| EXERCISE |
The expected response is an exact repetition of every record, with images excluded.

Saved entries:
= = =
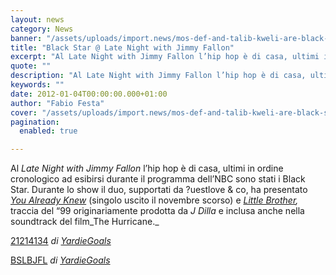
 ```yaml
---
layout: news
category: News
banner: "/assets/uploads/import.news/mos-def-and-talib-kweli-are-black-star-600x399.jpg"
title: "Black Star @ Late Night with Jimmy Fallon"
excerpt: "Al Late Night with Jimmy Fallon l’hip hop è di casa, ultimi in ordine cronologico ad esibirsi durante il programma dell’NBC sono stati i Black Star. Durante lo show il duo, supportati da ‎?uestlove & co, ha presentato You Already Knew (singolo uscito il novembre scorso) e Little Brother, traccia del “99 originariamente prodotta da J Dilla e inclusa [&hellip"
quote: ""
description: "Al Late Night with Jimmy Fallon l’hip hop è di casa, ultimi in ordine cronologico ad esibirsi durante il programma dell’NBC sono stati i Black Star. Durante lo show il duo, supportati da ‎?uestlove & co, ha presentato You Already Knew (singolo uscito il novembre scorso) e Little Brother, traccia del “99 originariamente prodotta da J Dilla e inclusa [&hellip"
keywords: ""
date: 2012-01-04T00:00:00.000+01:00
author: "Fabio Festa"
cover: "/assets/uploads/import.news/mos-def-and-talib-kweli-are-black-star-600x399.jpg"
pagination:
  enabled: true

---
```


Al _Late Night with Jimmy Fallon_ l’hip hop è di casa, ultimi in ordine cronologico ad esibirsi durante il programma dell’NBC sono stati i Black Star. Durante lo show il duo, supportati da ‎?uestlove & co, ha presentato _[You Already Knew](http://dai.ly/AyXgag)_ (singolo uscito il novembre scorso) e _[Little Brother](http://dai.ly/zlyRAG),_ traccia del “99 originariamente prodotta da _J Dilla_ e inclusa anche nella soundtrack del film_The Hurricane._

  
[21214134](https://www.dailymotion.com/video/xnff3w%5F21214134%5Flifestyle) _di [YardieGoals](https://www.dailymotion.com/YardieGoals)_

  
[BSLBJFL](https://www.dailymotion.com/video/xnff7b%5Fbslbjfl%5Flifestyle) _di [YardieGoals](https://www.dailymotion.com/YardieGoals)_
= = =
| FINISHED TASK |
 ```yaml
---
layout: news
category: News
banner: "/assets/uploads/import.news/mos-def-and-talib-kweli-are-black-star-600x399.jpg"
title: "Black Star @ Late Night with Jimmy Fallon"
excerpt: "Al Late Night with Jimmy Fallon l’hip hop è di casa, ultimi in ordine cronologico ad esibirsi durante il programma dell’NBC sono stati i Black Star. Durante lo show il duo, supportati da ‎?uestlove & co, ha presentato You Already Knew (singolo uscito il novembre scorso) e Little Brother, traccia del “99 originariamente prodotta da J Dilla e inclusa [&hellip"
quote: ""
description: "Al Late Night with Jimmy Fallon l’hip hop è di casa, ultimi in ordine cronologico ad esibirsi durante il programma dell’NBC sono stati i Black Star. Durante lo show il duo, supportati da ‎?uestlove & co, ha presentato You Already Knew (singolo uscito il novembre scorso) e Little Brother, traccia del “99 originariamente prodotta da J Dilla e inclusa [&hellip"
keywords: ""
date: 2012-01-04T00:00:00.000+01:00
author: "Fabio Festa"
cover: "/assets/uploads/import.news/mos-def-and-talib-kweli-are-black-star-600x399.jpg"
pagination:
  enabled: true

---
```


Al _Late Night with Jimmy Fallon_ l’hip hop è di casa, ultimi in ordine cronologico ad esibirsi durante il programma dell’NBC sono stati i Black Star. Durante lo show il duo, supportati da ‎?uestlove & co, ha presentato _[You Already Knew](http://dai.ly/AyXgag)_ (singolo uscito il novembre scorso) e _[Little Brother](http://dai.ly/zlyRAG),_ traccia del “99 originariamente prodotta da _J Dilla_ e inclusa anche nella soundtrack del film_The Hurricane._

  
[21214134](https://www.dailymotion.com/video/xnff3w%5F21214134%5Flifestyle) _di [YardieGoals](https://www.dailymotion.com/YardieGoals)_

  
[BSLBJFL](https://www.dailymotion.com/video/xnff7b%5Fbslbjfl%5Flifestyle) _di [YardieGoals](https://www.dailymotion.com/YardieGoals)_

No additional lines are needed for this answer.